Les Dépêches du Bassin du Congo (L.D.B.C.) :  Vous venez de publier un livre contre le terrorisme, quel est son titre et son message de fond?

Yannick Gemaël Mboumba-Mboumba (Y.G.M.M.) : « Le titre de notre livre est «Penser le terrorisme aujourd’hui », dont le message de fond est logé dans l’entre-deux du faire-croire à l’imminence de la mort et du faire peur. Or, le jeu terroriste est la gouvernance de la terreur. En un sens ontologique, cette gouvernance est une raison politique et elle s’impose comme l’exercice même de la raison. En conséquence, le terrorisme ou la politique en guise de terrorisme n’est pas une contingence, car il est structuré, ontologiquement, autour de l’être-chef : est terroriste celui qui confond son être avec celui de chef ; exister pour lui veut dire être chef, il s’identifie au maître et possesseur ontologique du pouvoir existentiel ».

L.D.B.C.: Doit-on parler de terrorisme ou des terrorismes ? Pouvez-vous succinctement en spécifier les particularités ?
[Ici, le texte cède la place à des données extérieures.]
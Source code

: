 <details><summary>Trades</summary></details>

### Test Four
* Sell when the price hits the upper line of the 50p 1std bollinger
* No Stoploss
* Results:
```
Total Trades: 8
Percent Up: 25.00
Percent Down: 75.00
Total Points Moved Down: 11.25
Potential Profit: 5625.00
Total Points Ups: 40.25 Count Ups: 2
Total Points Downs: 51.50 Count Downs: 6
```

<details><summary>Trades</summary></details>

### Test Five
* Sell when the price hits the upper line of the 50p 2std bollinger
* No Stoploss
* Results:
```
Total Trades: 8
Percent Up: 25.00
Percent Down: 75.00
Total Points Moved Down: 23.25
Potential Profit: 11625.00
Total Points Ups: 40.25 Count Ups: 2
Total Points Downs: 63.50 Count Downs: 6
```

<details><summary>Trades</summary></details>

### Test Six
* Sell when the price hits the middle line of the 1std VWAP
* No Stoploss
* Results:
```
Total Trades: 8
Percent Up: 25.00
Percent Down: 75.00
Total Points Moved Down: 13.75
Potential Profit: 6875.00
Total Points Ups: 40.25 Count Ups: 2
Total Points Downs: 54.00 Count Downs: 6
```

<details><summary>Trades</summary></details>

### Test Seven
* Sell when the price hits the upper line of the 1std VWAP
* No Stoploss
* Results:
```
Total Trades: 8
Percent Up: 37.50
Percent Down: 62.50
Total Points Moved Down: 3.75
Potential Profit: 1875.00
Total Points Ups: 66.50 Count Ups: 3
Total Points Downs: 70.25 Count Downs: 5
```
Y.G.M.M. : Le terroriste est guidé par l’idée qu’il est au centre de l’Univers spatio-temporel, de sorte que l’histoire, entendue comme déploiement de la vie des humains en société, est annihilée. Dans la mesure où il n’y a plus d’histoire, il y a également dissolution de la notion fondamentale de limitation et de longueur du temps. Ainsi, le temps, condition de l’existence humaine, est ici renvoyé au territoire de l’indifférence, de sorte que plus aucun meurtre ne pèse sur la conscience ; il n’y a pas de place à la conscience morale et à la limite. Certes, tout terroriste s’attache à un temps qui légitimerait son attitude au présent, mais un tel passé condamne le présent à n’être qu’une continuation et un recommencement éternel. La conscience morale chez le terroriste se manifeste par l’obstruction de tous les sentiments altruistes en général, et du remord en particulier. Parce qu’il se pose comme maître de la vie

L.D.B.C.: Souvent, la communauté internationale qui semble combattre le terrorisme avec acharnement est accusée de jouer au pyromane, partagez-vous cet avis ?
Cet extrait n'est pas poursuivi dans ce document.